_Problem_: The word "https" marks the lines to report; pull each of them from the listing.

_Materials provided_:
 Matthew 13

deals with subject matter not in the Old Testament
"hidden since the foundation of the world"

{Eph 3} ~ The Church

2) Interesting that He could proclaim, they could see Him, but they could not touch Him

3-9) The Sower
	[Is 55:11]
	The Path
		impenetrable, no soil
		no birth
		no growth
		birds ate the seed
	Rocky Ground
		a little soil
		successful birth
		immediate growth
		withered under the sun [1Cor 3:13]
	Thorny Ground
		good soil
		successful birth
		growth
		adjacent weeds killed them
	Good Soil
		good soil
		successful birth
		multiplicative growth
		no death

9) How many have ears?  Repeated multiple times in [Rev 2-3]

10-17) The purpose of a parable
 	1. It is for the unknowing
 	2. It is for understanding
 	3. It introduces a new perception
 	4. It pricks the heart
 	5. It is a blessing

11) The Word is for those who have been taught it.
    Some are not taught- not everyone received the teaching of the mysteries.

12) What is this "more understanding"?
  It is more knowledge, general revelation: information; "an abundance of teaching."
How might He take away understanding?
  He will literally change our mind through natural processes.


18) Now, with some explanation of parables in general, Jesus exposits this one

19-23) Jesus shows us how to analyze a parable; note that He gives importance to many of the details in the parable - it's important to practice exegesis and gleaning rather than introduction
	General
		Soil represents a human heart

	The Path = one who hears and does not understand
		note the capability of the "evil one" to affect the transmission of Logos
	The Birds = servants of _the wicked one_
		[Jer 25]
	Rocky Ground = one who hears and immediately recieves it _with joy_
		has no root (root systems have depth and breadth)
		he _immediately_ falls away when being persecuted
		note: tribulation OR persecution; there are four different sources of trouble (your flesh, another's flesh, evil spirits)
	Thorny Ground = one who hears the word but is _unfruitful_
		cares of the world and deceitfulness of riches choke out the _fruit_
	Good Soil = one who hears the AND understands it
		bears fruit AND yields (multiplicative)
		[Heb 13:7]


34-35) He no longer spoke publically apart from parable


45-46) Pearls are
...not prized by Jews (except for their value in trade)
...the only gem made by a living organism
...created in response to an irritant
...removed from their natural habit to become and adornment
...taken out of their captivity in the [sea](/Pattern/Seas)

---

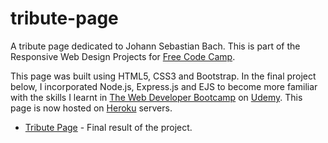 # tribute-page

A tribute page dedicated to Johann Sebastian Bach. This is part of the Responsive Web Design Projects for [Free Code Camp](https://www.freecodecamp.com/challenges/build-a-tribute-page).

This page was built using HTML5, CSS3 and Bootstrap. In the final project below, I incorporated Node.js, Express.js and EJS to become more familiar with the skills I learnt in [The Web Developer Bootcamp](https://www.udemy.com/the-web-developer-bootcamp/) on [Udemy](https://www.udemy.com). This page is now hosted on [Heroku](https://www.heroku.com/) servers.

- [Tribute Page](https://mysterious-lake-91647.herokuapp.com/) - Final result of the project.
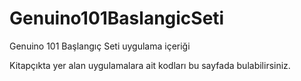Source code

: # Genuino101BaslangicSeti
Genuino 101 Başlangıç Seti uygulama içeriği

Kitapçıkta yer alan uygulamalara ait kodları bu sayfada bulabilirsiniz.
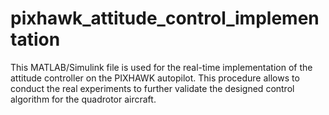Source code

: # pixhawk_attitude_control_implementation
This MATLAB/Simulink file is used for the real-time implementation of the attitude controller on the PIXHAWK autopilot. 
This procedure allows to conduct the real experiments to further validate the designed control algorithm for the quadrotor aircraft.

_Exercise output_:
A tribute page dedicated to Johann Sebastian Bach. This is part of the Responsive Web Design Projects for [Free Code Camp](https://www.freecodecamp.com/challenges/build-a-tribute-page).
This page was built using HTML5, CSS3 and Bootstrap. In the final project below, I incorporated Node.js, Express.js and EJS to become more familiar with the skills I learnt in [The Web Developer Bootcamp](https://www.udemy.com/the-web-developer-bootcamp/) on [Udemy](https://www.udemy.com). This page is now hosted on [Heroku](https://www.heroku.com/) servers.
- [Tribute Page](https://mysterious-lake-91647.herokuapp.com/) - Final result of the project.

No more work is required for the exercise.